“Sate of Play: African Gas Report” highlights
- Africa to witness increase localization and regionalization of LNG trade on the back of AfCTFA and competitive gas prices.
- Domestic gas monetization enters a new era of growth in West and East Africa, supported by significant gas-to-power capacity addition.
- African gas is entering a true decade of diversification with small-scale LNG (Nigeria, South Africa), coal-bed methane (Botswana, South Africa) and helium (Tanzania, South Africa) developments taking shape.
The African Coalition for Trade & Investment in Natural Gas (ACTING) is pleased to announce the release and publication of its inaugural “State of Play: African Gas” report, providing the most comprehensive resource on Sub-Saharan Africa’s natural gas markets.
As several African nations seek to increase the consumption and monetization of natural gas across their economies, the ACTING report highlights that the continent remains one the lowest consumer of gas globally. Low gas penetration rates in sub-Saharan Africa contrast with the vast amount of natural gas reserves found onshore and offshore from Senegal to Mozambique and whose development could lift millions out of poverty and provide the resource the continent needs to industrialise.

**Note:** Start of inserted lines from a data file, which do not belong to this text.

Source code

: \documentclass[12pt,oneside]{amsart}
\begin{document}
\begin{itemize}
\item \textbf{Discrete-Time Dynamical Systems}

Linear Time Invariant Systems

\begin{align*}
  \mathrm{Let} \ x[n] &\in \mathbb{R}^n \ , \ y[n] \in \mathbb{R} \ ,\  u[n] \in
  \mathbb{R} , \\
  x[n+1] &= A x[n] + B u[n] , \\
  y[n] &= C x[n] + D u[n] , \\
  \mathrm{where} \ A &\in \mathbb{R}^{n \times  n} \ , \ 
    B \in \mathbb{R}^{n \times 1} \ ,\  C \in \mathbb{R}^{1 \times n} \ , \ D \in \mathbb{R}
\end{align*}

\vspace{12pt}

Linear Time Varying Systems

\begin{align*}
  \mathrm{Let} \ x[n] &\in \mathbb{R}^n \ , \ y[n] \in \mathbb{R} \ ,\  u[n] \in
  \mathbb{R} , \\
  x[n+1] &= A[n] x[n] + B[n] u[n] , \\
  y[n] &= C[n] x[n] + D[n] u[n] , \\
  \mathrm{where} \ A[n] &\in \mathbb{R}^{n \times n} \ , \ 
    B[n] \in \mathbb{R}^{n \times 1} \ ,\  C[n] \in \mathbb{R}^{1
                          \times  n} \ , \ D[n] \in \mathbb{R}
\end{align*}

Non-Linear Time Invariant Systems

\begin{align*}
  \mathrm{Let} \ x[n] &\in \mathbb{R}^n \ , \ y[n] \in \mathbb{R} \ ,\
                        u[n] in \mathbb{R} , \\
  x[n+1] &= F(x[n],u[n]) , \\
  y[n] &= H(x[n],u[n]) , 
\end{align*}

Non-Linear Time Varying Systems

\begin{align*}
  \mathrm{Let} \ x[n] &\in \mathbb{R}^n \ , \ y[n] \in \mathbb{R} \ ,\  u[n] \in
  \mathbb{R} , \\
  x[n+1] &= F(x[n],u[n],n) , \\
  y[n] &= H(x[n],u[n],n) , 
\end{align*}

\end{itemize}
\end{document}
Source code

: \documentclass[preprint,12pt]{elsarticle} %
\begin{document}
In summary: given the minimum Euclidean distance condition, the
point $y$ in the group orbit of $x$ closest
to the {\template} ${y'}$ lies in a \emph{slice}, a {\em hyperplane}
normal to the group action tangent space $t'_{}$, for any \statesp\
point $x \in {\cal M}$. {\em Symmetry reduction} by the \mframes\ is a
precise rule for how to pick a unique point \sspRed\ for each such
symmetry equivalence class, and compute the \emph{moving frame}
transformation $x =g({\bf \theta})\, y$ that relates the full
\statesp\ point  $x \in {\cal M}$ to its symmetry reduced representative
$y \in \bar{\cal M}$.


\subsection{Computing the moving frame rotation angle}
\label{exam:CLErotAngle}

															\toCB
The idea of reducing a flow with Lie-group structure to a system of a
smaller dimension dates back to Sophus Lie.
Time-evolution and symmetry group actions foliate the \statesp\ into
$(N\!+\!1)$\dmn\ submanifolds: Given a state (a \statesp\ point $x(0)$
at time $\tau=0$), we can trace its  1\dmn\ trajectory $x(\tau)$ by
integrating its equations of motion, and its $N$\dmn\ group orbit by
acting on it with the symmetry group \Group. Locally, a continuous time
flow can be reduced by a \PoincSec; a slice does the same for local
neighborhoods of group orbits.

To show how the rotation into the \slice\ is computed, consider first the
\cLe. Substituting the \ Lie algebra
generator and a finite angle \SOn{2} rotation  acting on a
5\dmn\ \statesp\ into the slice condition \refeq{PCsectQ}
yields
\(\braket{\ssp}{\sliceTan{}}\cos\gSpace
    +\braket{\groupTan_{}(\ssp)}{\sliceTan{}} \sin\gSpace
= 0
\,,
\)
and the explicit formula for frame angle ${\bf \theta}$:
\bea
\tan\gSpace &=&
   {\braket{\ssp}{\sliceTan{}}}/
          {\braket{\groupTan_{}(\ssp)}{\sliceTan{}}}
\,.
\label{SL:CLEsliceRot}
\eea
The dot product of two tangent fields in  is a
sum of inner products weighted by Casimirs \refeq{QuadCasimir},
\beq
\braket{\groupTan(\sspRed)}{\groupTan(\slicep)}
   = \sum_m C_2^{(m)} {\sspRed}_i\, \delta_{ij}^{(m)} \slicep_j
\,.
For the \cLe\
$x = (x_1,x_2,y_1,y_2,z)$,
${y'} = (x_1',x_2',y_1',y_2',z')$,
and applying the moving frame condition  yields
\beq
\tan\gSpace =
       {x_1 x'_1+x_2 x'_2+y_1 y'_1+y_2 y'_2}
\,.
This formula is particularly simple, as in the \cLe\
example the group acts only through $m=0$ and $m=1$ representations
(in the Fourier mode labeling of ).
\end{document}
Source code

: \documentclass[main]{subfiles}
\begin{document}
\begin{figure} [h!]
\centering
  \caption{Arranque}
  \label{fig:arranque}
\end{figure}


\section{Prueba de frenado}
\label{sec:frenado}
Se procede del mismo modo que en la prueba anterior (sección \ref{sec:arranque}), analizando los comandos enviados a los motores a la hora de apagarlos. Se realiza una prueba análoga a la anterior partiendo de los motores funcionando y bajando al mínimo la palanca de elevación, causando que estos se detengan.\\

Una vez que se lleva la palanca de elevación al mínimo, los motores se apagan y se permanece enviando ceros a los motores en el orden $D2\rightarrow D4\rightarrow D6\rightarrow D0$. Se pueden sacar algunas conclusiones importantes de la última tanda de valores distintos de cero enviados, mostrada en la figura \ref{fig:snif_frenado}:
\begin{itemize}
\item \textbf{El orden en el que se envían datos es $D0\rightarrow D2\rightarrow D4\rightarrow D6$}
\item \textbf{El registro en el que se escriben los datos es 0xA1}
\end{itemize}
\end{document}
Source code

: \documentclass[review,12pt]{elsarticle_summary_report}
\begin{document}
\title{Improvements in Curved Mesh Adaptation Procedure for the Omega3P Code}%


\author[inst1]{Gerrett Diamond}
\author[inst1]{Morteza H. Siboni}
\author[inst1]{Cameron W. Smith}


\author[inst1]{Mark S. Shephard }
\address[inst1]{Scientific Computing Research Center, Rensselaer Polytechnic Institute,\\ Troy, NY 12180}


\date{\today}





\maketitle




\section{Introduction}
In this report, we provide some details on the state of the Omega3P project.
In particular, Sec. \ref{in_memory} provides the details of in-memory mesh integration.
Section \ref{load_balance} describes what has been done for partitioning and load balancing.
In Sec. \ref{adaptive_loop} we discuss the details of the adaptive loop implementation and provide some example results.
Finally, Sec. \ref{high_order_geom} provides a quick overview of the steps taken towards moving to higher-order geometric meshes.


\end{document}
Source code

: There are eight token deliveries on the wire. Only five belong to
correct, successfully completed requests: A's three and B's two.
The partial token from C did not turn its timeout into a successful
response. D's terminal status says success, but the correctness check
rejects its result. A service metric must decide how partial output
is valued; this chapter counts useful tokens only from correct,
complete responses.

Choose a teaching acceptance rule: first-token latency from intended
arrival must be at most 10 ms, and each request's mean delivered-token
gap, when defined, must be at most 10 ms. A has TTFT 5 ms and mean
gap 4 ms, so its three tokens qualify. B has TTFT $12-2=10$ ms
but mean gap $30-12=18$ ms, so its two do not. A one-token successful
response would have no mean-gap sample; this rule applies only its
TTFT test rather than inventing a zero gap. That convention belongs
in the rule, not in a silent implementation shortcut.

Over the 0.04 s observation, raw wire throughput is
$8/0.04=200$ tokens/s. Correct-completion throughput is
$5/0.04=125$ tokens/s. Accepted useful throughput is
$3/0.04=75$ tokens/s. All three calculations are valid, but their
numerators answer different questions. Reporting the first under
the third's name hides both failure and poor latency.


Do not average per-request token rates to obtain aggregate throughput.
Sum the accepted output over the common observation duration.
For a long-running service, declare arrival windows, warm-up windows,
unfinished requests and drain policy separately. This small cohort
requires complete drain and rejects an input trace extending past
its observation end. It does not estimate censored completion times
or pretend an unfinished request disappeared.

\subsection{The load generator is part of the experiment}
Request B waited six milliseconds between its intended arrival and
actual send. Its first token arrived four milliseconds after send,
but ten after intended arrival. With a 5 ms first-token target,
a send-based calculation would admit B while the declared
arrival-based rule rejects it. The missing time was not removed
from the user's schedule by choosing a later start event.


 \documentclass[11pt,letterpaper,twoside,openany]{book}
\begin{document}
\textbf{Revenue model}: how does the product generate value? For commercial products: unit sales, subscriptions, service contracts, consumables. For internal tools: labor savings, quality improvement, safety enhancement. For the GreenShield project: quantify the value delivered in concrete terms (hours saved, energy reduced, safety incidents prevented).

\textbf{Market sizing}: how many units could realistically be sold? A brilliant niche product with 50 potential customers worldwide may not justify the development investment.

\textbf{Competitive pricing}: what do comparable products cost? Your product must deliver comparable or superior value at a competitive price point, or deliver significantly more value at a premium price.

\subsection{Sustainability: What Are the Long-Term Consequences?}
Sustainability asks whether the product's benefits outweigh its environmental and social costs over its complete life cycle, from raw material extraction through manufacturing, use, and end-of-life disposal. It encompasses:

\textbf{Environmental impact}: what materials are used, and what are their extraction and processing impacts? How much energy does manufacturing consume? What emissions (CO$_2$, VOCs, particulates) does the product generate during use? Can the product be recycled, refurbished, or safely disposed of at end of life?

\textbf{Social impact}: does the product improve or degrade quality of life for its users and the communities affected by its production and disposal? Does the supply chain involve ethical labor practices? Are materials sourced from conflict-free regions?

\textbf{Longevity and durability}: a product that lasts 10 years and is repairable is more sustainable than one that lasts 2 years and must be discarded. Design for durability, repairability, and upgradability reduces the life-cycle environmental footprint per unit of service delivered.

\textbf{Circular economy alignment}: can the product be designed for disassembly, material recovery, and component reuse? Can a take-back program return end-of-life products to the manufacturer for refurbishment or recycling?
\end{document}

By gathering several datasets in a single resource, ACTING’s “State of Play: African Gas” report combines the most up-to-date and accurate information on sub-Saharan African gas markets. It notably reveals that the growth of Africa’s natural gas consumption and production is set to be one of the world’s fastest until 2040 on the back of new LNG projects and strong policy support for natural gas consumption across industries, transport and power. It showcases true success stories in domestic gas monetization in Côte d’Ivoire , Cameroon and Tanzania, and reveals the true diversity of African gas experiences with associated and non-associated gas, LNG, LPG, methane, coal-bed methane, helium and hydrogen.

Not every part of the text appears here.